As Schneider said: “Think of it like HR for digital workers: what’s their impact, where do they add value, and how do we measure success?”
After all, digital agents don’t behave like humans. They’re 24/7, always on. That means they require different performance standards and management models, which Salesforce and its customers need to think through.
Alongside analytics, Salesforce can go further to improve the setup and development of agents, per Schneider. He said:
Right now, it’s easy to create an agent, but we need more mature tools to optimize prompts and reduce trial and error. They’re working on that, but there’s much more to come.
3. Salesforce Steps Toward AI Agents That Act Like Humans at Scale
From the Command Center, teams can evaluate all agent interactions, analyze specific engagements, and track agent health. They may even gain recommendations to improve individual agents.
These optimization capabilities help brands safeguard autonomous agents, ensuring they deliver accurate, cost-effective, and safe results.
With these safeguards, brands can start deploying hybrid digital agents. These may function like live employees, drawing from Salesforce, other apps, and workflows.
When paired with consumption-based pricing, moving toward value-based pricing, there is a significant shift towards scalable AI agents that can act like humans.
4. Innovation Fatigue Is a Real Issue
Agentforce 3 is the third iteration of the platform in little more than nine months.

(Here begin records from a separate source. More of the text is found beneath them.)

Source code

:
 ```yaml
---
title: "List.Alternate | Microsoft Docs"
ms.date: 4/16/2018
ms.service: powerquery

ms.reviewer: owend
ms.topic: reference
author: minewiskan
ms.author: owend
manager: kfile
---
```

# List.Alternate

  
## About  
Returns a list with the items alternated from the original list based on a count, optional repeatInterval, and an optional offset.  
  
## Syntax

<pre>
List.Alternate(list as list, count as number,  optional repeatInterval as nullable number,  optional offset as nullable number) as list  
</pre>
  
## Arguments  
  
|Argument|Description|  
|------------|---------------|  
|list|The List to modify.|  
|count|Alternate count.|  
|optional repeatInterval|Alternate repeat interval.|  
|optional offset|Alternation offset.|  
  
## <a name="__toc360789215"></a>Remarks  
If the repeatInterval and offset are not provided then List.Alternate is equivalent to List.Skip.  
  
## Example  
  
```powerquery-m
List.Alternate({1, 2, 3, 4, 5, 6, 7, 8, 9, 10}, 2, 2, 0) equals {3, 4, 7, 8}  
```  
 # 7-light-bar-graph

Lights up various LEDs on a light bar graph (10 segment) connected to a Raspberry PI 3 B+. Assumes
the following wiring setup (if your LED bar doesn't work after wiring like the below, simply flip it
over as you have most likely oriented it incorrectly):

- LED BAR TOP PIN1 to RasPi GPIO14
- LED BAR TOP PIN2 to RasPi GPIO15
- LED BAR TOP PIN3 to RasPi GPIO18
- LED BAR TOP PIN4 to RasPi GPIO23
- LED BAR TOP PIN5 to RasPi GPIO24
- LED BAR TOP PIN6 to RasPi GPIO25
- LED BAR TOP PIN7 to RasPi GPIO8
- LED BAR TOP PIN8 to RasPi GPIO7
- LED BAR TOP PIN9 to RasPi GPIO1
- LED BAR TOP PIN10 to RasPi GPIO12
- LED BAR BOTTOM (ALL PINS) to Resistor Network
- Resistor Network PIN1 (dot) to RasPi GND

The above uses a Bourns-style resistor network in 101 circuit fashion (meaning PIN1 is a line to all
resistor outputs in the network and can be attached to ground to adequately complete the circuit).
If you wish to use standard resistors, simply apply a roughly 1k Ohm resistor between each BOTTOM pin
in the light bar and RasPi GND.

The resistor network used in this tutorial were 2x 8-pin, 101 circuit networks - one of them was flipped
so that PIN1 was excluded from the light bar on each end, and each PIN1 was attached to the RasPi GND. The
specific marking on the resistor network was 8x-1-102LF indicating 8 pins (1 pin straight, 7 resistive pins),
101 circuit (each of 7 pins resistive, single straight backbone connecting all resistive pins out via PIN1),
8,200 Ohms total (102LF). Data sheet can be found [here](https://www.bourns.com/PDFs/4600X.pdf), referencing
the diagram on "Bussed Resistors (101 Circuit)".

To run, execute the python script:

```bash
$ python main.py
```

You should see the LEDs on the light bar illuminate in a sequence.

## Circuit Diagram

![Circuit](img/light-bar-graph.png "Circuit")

That underscores how innovation is outpacing adoption, not just in regard to Salesforce but across the entire enterprise technology space.
Indeed, many customers want to pause and assess the ROI before diving into the next wave of change, according to Schneider. But, there’s no let up from their providers.
“Enterprise buyers don’t always move at the speed vendors expect,” he said.
From our end, we hear users asking: “Should I even adopt this now, or wait for the next iteration?” It’s like when we moved from tapes to CDs; if you waited long enough, you got to streaming. So, that hesitation is real.
Salesforce has done an excellent job of releasing versions of Agentforce with prebuilt skills and actions for specific industries and departments, which has flattened the learning curve.
The release of cross-provider, agent-to-agent flows will help further, particularly as brands consider multi-agent orchestration. Putting these pieces together across the tech ecosystem will help close the learning gap. Nevertheless, Salesforce and its competitors should stay grounded in the day-to-day reality of enterprise transformations.
5. Salesforce Positions Itself as “Prime-Time Ready”
Whether it’s Salesforce, ServiceNow, or Microsoft, everyone’s trying to get customers to prioritize their platform as the foundation for AI agent development. After all, a business can only build so many agents with limited resources.
So, Salesforce CEO Marc Benioff’s push is: build with us first, because we’re ready. We’ve got the trust layer, we’ve got the tooling, and we’ll support you.
Everyone’s essentially saying a version of that. But, by making more noise with another Agentforce release, Salesforce positions itself as “prime-time ready.” That way, when companies start building and connecting agents, they are more likely to think of it first.
Salesforce’s slew of Agentforce customer case studies also helps here, as the vendor has done more than its rivals to showcase real customers achieving real results.
Additionally, as Schneider noted, “Salesforce users tend to be influential people in their organizations, heads of sales, CMOs, decision-makers who want results fast. So, it makes sense for Salesforce to target those folks first and prove out these agent-based use cases.”
Now that it has engaged these users, it’s turning its attention to developers, widening its appeal with Heroku and Slack support in the Agentforce 3 release.
Salesforce will likely market more of these features to the IT community, understanding this is critical to long-term, enterprise-wide adoption.
As the company confirmed a move into ITSM, this is likely just the start of a much bigger push.